## Task goal
Would you copy every line of the listing below that includes the word "icon"?

## Extracted data
▽
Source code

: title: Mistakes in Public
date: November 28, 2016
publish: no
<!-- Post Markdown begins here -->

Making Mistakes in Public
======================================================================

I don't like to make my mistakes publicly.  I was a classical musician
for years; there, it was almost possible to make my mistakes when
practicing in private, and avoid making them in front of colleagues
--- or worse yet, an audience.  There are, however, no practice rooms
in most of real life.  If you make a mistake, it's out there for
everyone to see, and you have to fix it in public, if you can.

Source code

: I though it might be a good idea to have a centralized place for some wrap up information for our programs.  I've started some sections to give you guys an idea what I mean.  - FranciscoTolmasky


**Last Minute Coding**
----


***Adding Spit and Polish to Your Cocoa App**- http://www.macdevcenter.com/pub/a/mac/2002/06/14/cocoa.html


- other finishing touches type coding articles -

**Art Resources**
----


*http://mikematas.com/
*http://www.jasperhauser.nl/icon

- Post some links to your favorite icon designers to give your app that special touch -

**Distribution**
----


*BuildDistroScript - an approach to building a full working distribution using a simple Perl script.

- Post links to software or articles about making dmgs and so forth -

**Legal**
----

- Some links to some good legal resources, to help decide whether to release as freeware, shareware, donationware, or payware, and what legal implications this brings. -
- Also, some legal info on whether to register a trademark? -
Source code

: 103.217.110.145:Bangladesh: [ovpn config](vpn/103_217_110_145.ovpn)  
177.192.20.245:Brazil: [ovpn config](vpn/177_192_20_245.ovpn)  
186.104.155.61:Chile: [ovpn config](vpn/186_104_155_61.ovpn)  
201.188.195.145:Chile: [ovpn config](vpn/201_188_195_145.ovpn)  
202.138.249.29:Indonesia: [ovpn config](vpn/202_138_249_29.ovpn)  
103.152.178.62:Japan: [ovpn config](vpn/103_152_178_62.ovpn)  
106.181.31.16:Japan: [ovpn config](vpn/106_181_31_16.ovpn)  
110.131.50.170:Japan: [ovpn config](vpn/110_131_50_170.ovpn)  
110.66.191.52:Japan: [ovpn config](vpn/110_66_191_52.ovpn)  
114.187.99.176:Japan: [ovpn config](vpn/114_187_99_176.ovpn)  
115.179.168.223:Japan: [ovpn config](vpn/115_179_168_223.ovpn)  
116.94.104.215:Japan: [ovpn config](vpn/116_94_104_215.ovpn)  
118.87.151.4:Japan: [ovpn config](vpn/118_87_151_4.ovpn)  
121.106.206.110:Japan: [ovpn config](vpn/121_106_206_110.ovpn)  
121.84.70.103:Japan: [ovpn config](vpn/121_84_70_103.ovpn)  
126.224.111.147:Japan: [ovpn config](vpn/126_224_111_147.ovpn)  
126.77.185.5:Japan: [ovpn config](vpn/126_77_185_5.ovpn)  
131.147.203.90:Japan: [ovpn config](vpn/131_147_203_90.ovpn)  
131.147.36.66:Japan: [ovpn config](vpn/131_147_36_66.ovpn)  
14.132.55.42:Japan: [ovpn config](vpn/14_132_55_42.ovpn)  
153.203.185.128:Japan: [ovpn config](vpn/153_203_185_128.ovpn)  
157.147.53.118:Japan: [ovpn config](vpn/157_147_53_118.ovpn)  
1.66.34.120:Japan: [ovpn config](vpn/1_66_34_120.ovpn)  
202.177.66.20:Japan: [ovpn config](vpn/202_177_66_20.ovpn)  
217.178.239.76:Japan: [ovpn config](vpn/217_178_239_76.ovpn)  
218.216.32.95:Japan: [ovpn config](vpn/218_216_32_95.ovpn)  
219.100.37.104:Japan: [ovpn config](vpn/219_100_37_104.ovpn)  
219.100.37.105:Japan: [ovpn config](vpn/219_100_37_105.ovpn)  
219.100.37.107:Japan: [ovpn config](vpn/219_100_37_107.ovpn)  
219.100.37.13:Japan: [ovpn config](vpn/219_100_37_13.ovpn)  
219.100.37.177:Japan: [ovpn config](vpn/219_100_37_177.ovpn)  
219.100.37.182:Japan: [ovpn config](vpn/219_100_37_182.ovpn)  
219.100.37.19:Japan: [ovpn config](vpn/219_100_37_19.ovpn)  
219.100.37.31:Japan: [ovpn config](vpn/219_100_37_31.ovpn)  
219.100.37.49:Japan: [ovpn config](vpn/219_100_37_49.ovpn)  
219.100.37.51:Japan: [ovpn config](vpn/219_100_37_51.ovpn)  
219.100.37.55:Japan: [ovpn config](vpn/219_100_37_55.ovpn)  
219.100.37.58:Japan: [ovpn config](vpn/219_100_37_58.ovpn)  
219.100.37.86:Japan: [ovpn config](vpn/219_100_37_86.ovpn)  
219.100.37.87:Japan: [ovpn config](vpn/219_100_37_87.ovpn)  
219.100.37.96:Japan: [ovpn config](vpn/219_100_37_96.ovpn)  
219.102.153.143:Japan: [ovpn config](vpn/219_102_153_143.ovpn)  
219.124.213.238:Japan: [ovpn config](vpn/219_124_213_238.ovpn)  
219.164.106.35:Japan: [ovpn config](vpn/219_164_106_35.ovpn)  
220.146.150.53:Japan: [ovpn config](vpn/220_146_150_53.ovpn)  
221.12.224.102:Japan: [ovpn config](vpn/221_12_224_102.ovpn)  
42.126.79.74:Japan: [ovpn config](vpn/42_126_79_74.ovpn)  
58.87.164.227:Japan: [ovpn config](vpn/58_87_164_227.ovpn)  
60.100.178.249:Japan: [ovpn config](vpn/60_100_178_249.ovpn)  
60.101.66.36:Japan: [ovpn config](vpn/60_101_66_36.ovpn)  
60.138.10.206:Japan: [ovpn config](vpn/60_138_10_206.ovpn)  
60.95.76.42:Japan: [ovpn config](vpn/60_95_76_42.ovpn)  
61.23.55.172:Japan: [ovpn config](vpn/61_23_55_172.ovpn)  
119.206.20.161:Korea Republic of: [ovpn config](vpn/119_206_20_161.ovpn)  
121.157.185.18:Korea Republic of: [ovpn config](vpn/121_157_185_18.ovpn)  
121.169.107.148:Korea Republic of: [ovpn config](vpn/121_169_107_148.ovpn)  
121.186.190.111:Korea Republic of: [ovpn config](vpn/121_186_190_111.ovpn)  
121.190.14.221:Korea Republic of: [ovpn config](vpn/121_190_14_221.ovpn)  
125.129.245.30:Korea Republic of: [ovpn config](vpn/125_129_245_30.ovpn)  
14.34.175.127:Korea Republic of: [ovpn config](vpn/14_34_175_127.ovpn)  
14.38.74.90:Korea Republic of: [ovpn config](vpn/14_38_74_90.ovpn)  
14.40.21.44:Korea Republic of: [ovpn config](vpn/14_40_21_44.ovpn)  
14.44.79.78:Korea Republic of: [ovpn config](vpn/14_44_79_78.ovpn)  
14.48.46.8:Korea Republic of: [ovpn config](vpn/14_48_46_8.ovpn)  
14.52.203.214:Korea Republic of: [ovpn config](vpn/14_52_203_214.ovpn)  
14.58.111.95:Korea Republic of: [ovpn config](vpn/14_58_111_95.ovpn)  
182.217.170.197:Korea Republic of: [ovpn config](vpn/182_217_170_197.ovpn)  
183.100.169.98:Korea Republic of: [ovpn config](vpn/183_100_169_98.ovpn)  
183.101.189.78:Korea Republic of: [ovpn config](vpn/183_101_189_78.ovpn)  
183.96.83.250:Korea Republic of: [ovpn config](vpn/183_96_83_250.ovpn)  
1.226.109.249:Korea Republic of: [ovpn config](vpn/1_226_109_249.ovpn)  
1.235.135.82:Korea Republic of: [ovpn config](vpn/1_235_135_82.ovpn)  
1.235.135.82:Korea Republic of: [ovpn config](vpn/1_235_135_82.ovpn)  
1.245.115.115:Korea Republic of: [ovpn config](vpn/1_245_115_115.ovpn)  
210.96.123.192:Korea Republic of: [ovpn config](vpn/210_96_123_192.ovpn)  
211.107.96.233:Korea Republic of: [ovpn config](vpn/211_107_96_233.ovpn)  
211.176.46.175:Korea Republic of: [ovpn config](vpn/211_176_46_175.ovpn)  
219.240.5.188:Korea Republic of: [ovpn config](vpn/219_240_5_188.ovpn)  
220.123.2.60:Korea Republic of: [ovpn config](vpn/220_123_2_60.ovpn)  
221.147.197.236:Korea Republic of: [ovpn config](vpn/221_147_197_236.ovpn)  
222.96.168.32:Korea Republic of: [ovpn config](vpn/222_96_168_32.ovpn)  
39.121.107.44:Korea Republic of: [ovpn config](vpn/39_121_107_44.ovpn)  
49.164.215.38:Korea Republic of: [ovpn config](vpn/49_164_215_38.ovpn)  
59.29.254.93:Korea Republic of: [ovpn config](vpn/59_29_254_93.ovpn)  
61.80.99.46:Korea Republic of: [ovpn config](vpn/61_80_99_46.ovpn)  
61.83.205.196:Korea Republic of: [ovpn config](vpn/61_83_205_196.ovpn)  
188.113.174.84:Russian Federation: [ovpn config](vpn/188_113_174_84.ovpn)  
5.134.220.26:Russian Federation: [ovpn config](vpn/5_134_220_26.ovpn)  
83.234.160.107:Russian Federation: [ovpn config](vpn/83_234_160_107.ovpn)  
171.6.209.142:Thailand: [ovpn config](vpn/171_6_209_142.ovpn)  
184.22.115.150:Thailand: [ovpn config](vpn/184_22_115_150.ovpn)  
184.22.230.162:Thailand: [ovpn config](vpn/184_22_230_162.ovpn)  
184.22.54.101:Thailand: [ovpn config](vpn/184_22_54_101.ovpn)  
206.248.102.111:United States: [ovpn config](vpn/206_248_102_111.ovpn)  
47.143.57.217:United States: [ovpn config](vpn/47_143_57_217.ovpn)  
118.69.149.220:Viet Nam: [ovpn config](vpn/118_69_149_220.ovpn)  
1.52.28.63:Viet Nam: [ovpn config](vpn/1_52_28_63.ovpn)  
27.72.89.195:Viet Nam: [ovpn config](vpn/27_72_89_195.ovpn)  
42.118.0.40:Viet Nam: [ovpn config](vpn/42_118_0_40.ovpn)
△
## Task result
*http://www.jasperhauser.nl/icon
- Post some links to your favorite icon designers to give your app that special touch -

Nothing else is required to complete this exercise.